Top of Source material

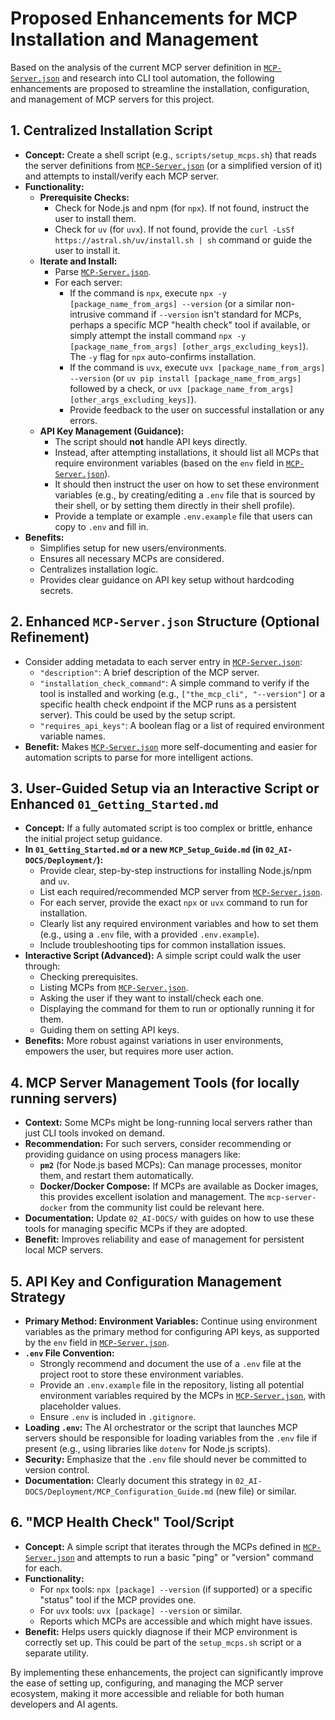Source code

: # Proposed Enhancements for MCP Installation and Management

Based on the analysis of the current MCP server definition in [`MCP-Server.json`](../../01_AI-RUN/Template/MCP-Server.json) and research into CLI tool automation, the following enhancements are proposed to streamline the installation, configuration, and management of MCP servers for this project.

## 1. Centralized Installation Script

*   **Concept:** Create a shell script (e.g., `scripts/setup_mcps.sh`) that reads the server definitions from [`MCP-Server.json`](../../01_AI-RUN/Template/MCP-Server.json) (or a simplified version of it) and attempts to install/verify each MCP server.
*   **Functionality:**
    *   **Prerequisite Checks:**
        *   Check for Node.js and npm (for `npx`). If not found, instruct the user to install them.
        *   Check for `uv` (for `uvx`). If not found, provide the `curl -LsSf https://astral.sh/uv/install.sh | sh` command or guide the user to install it.
    *   **Iterate and Install:**
        *   Parse [`MCP-Server.json`](../../01_AI-RUN/Template/MCP-Server.json).
        *   For each server:
            *   If the command is `npx`, execute `npx -y [package_name_from_args] --version` (or a similar non-intrusive command if `--version` isn't standard for MCPs, perhaps a specific MCP "health check" tool if available, or simply attempt the install command `npx -y [package_name_from_args] [other_args_excluding_keys]`). The `-y` flag for `npx` auto-confirms installation.
            *   If the command is `uvx`, execute `uvx [package_name_from_args] --version` (or `uv pip install [package_name_from_args]` followed by a check, or `uvx [package_name_from_args] [other_args_excluding_keys]`).
            *   Provide feedback to the user on successful installation or any errors.
    *   **API Key Management (Guidance):**
        *   The script should **not** handle API keys directly.
        *   Instead, after attempting installations, it should list all MCPs that require environment variables (based on the `env` field in [`MCP-Server.json`](../../01_AI-RUN/Template/MCP-Server.json)).
        *   It should then instruct the user on how to set these environment variables (e.g., by creating/editing a `.env` file that is sourced by their shell, or by setting them directly in their shell profile).
        *   Provide a template or example `.env.example` file that users can copy to `.env` and fill in.
*   **Benefits:**
    *   Simplifies setup for new users/environments.
    *   Ensures all necessary MCPs are considered.
    *   Centralizes installation logic.
    *   Provides clear guidance on API key setup without hardcoding secrets.

## 2. Enhanced `MCP-Server.json` Structure (Optional Refinement)

*   Consider adding metadata to each server entry in [`MCP-Server.json`](../../01_AI-RUN/Template/MCP-Server.json):
    *   `"description"`: A brief description of the MCP server.
    *   `"installation_check_command"`: A simple command to verify if the tool is installed and working (e.g., `["the_mcp_cli", "--version"]` or a specific health check endpoint if the MCP runs as a persistent server). This could be used by the setup script.
    *   `"requires_api_keys"`: A boolean flag or a list of required environment variable names.
*   **Benefit:** Makes [`MCP-Server.json`](../../01_AI-RUN/Template/MCP-Server.json) more self-documenting and easier for automation scripts to parse for more intelligent actions.

## 3. User-Guided Setup via an Interactive Script or Enhanced `01_Getting_Started.md`

*   **Concept:** If a fully automated script is too complex or brittle, enhance the initial project setup guidance.
*   **In `01_Getting_Started.md` or a new `MCP_Setup_Guide.md` (in `02_AI-DOCS/Deployment/`):**
    *   Provide clear, step-by-step instructions for installing Node.js/npm and `uv`.
    *   List each required/recommended MCP server from [`MCP-Server.json`](../../01_AI-RUN/Template/MCP-Server.json).
    *   For each server, provide the exact `npx` or `uvx` command to run for installation.
    *   Clearly list any required environment variables and how to set them (e.g., using a `.env` file, with a provided `.env.example`).
    *   Include troubleshooting tips for common installation issues.
*   **Interactive Script (Advanced):** A simple script could walk the user through:
    *   Checking prerequisites.
    *   Listing MCPs from [`MCP-Server.json`](../../01_AI-RUN/Template/MCP-Server.json).
    *   Asking the user if they want to install/check each one.
    *   Displaying the command for them to run or optionally running it for them.
    *   Guiding them on setting API keys.
*   **Benefits:** More robust against variations in user environments, empowers the user, but requires more user action.

## 4. MCP Server Management Tools (for locally running servers)

*   **Context:** Some MCPs might be long-running local servers rather than just CLI tools invoked on demand.
*   **Recommendation:** For such servers, consider recommending or providing guidance on using process managers like:
    *   **`pm2`** (for Node.js based MCPs): Can manage processes, monitor them, and restart them automatically.
    *   **Docker/Docker Compose:** If MCPs are available as Docker images, this provides excellent isolation and management. The `mcp-server-docker` from the community list could be relevant here.
*   **Documentation:** Update `02_AI-DOCS/` with guides on how to use these tools for managing specific MCPs if they are adopted.
*   **Benefit:** Improves reliability and ease of management for persistent local MCP servers.

## 5. API Key and Configuration Management Strategy

*   **Primary Method: Environment Variables:** Continue using environment variables as the primary method for configuring API keys, as supported by the `env` field in [`MCP-Server.json`](../../01_AI-RUN/Template/MCP-Server.json).
*   **`.env` File Convention:**
    *   Strongly recommend and document the use of a `.env` file at the project root to store these environment variables.
    *   Provide an `.env.example` file in the repository, listing all potential environment variables required by the MCPs in [`MCP-Server.json`](../../01_AI-RUN/Template/MCP-Server.json), with placeholder values.
    *   Ensure `.env` is included in `.gitignore`.
*   **Loading `.env`:** The AI orchestrator or the script that launches MCP servers should be responsible for loading variables from the `.env` file if present (e.g., using libraries like `dotenv` for Node.js scripts).
*   **Security:** Emphasize that the `.env` file should never be committed to version control.
*   **Documentation:** Clearly document this strategy in `02_AI-DOCS/Deployment/MCP_Configuration_Guide.md` (new file) or similar.

## 6. "MCP Health Check" Tool/Script

*   **Concept:** A simple script that iterates through the MCPs defined in [`MCP-Server.json`](../../01_AI-RUN/Template/MCP-Server.json) and attempts to run a basic "ping" or "version" command for each.
*   **Functionality:**
    *   For `npx` tools: `npx [package] --version` (if supported) or a specific "status" tool if the MCP provides one.
    *   For `uvx` tools: `uvx [package] --version` or similar.
    *   Reports which MCPs are accessible and which might have issues.
*   **Benefit:** Helps users quickly diagnose if their MCP environment is correctly set up. This could be part of the `setup_mcps.sh` script or a separate utility.

By implementing these enhancements, the project can significantly improve the ease of setting up, configuring, and managing the MCP server ecosystem, making it more accessible and reliable for both human developers and AI agents.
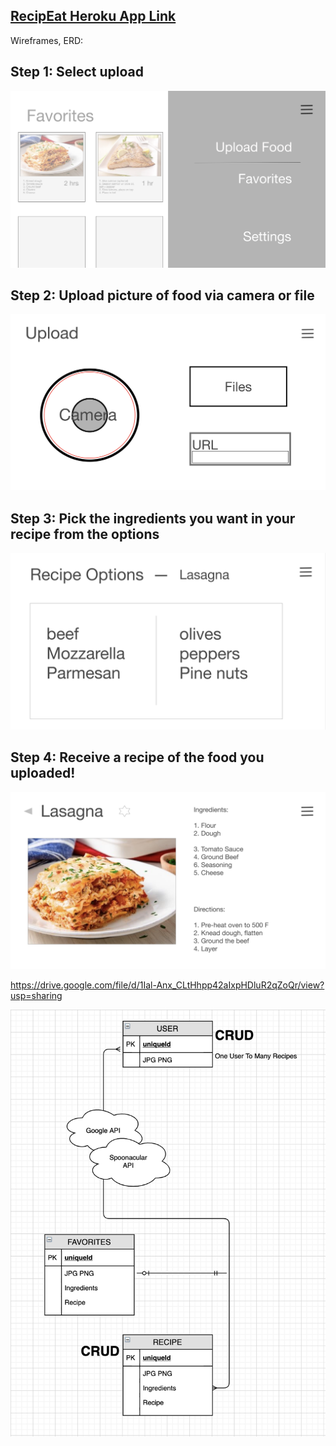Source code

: 
## [RecipEat Heroku App Link](https://recipeat-01.herokuapp.com/)

Wireframes, ERD: 

<h2>Step 1: Select upload</h2>
<img src="readme_imgs/menu.png" alt="menu"><br>

<h2>Step 2: Upload picture of food via camera or file</h2>
<img src="readme_imgs/upload.png" alt="upload"><br>

<h2>Step 3: Pick the ingredients you want in your recipe from the options</h2>
<img src="readme_imgs/options.png" alt="options"><br>

<h2>Step 4: Receive a recipe of the food you uploaded!</h2>
<img src="readme_imgs/recipe.png" alt="recipe"><br>


https://drive.google.com/file/d/1Ial-Anx_CLtHhpp42aIxpHDluR2qZoQr/view?usp=sharing

<img src="readme_imgs/ERD-mosaic.png" alt="erd"><br>
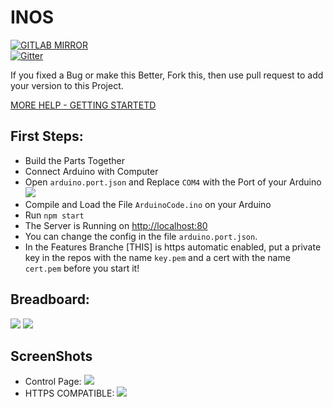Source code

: # INOS

[![GITLAB MIRROR](https://img.shields.io/badge/GitLab-Mirror-orange)](https://gitlab.com/Sharkbyteprojects/Arduino-Web-Service-Example)  
[![Gitter](https://badges.gitter.im/Sharkbyteprojects/AWEBService.svg)](https://gitter.im/Sharkbyteprojects/AWEBService?utm_source=badge&utm_medium=badge&utm_campaign=pr-badge)

If you fixed a Bug or make this Better, Fork this, then use pull request to add your version to this Project.

[MORE HELP - GETTING STARTETD](https://github.com/Sharkbyteprojects/Arduino-Web-Service-Example/wiki)

## First Steps:

- Build the Parts Together
- Connect Arduino with Computer
- Open `arduino.port.json` and Replace `COM4` with the Port of your Arduino ![](https://user-content.gitter-static.net/d0253a962bbdeba6b255ec43e435d8b2ad2e5a35/68747470733a2f2f66696c65732e6769747465722e696d2f536861726b6279746570726f6a656374732f41574542536572766963652f685162692f7468756d622f484f57544f2e706e67)
- Compile and Load the File `ArduinoCode.ino` on your Arduino
- Run `npm start`
- The Server is Running on [http://localhost:80](http://localhost)
- You can change the config in the file `arduino.port.json`.
- In the Features Branche [THIS] is https automatic enabled, put a private key in the repos with the name `key.pem` and a cert with the name `cert.pem` before you start it!

## Breadboard:

![](https://sharkbyteprojects.github.io/Arduino-Web-Service-Example/hardware/Breadboard.png)
![](https://sharkbyteprojects.github.io/Arduino-Web-Service-Example/hardware/plan.png)

## ScreenShots

- Control Page: ![](https://user-images.githubusercontent.com/40953479/82694819-41091b80-9c64-11ea-9091-42ae81184673.png)
- HTTPS COMPATIBLE: ![](https://user-content.gitter-static.net/44b17536d588009e13f027b0ccbebcd44a440a57/68747470733a2f2f66696c65732e6769747465722e696d2f536861726b6279746570726f6a656374732f41574542536572766963652f543643622f7468756d622f7368746573742e706e67)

Bottom of Source material

## Exercise brief
Scan the records for the string "Breadboard" and show every line that contains it.

## Output of the task
## Breadboard:
![](https://sharkbyteprojects.github.io/Arduino-Web-Service-Example/hardware/Breadboard.png)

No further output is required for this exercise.